Se Edin Dzeko se ne va, non succede niente. Niente, nel senso che la Roma non può legittimamente sperare di poter ambire a grossi obiettivi. E, anzi, dovrebbe trovare la sincerità per dichiarare ai tifosi l’intenzione di “normalizzarsi”, di rientrare in fascia media di A.
Dzeko è forte, non sarà Ibrahimovic dei tempi belli ma in questa Roma fa la differenza. E lui, che non vorrebbe lasciare il Colosseo, fa benissimo a rivendicare le decine di gol e di assist che ha segnato e distribuito in questi anni di militanza giallorossa. Ancor più importanti perché Edin, dopo un inizio catastrofico, roba da rievocare lo spettro inquietante di Renato e i suoi fratelli bidoni, s’è ritagliato un ruolo fondamentale e ha fatto ricredere tutti (compreso chi scrive) sul suo valore.

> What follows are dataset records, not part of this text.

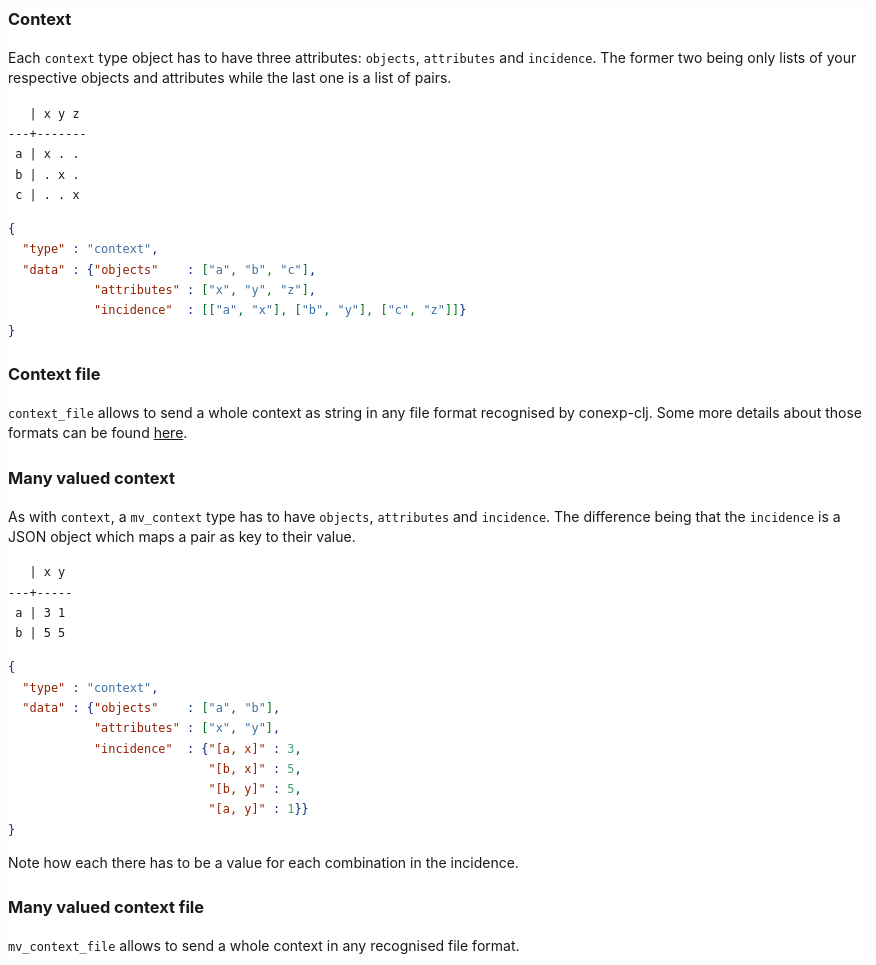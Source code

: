### Context
Each `context` type object has to have three attributes: `objects`, `attributes` and `incidence`. The former two being only lists of your respective objects and attributes while the last one is a list of pairs.
```
   | x y z 
---+-------
 a | x . .
 b | . x .
 c | . . x
```
```JSON
{
  "type" : "context",
  "data" : {"objects"    : ["a", "b", "c"],
            "attributes" : ["x", "y", "z"],
            "incidence"  : [["a", "x"], ["b", "y"], ["c", "z"]]}
}
```

### Context file
`context_file` allows to send a whole context as string in any file format recognised by conexp-clj. Some more details about those formats can be found [here](Common-FCA-File-Formats-for-Formal-Contexts.org).

### Many valued context

As with `context`, a `mv_context` type has to have `objects`, `attributes` and `incidence`. The difference being that the `incidence` is a JSON object which maps a pair as key to their value.

```
   | x y 
---+-----
 a | 3 1
 b | 5 5
```
```JSON
{
  "type" : "context",
  "data" : {"objects"    : ["a", "b"],
            "attributes" : ["x", "y"],
            "incidence"  : {"[a, x]" : 3, 
                            "[b, x]" : 5, 
                            "[b, y]" : 5, 
                            "[a, y]" : 1}}
}
```

Note how each there has to be a value for each combination in the incidence.

### Many valued context file

`mv_context_file` allows to send a whole context in any recognised file format.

Se Pallotta e Monchi dovessero spingere ancora, dovessero, alla fine della fiera triste del calciomercato italiano, convincere il centravanti a tornarsene in Inghilterra dimostrerebbero che la Serie A non può ambire a uscire dall’angolo provinciale cui s’è condannata da sola negli ultimi anni.
Dopo aver ceduto Salah al Liverpool, litigato con Naingolaan (che ha mercato ovunque), lasciar andare Dzeko ed Emerson significa che la politica societaria della Roma è uguale a quella di un’Udinese qualsiasi (detto con il massimo rispetto), con Totti al posto di Di Natale. E una differenza sostanziale: spararla grossa, a fissare obiettivi importanti, perché altrimenti i tifosi non staccano biglietti né sottoscrivono abbonamenti Tv. Con il rischio di frustrare la piazza, già ipersensibile e delusa da anni di trionfi solo accarezzati.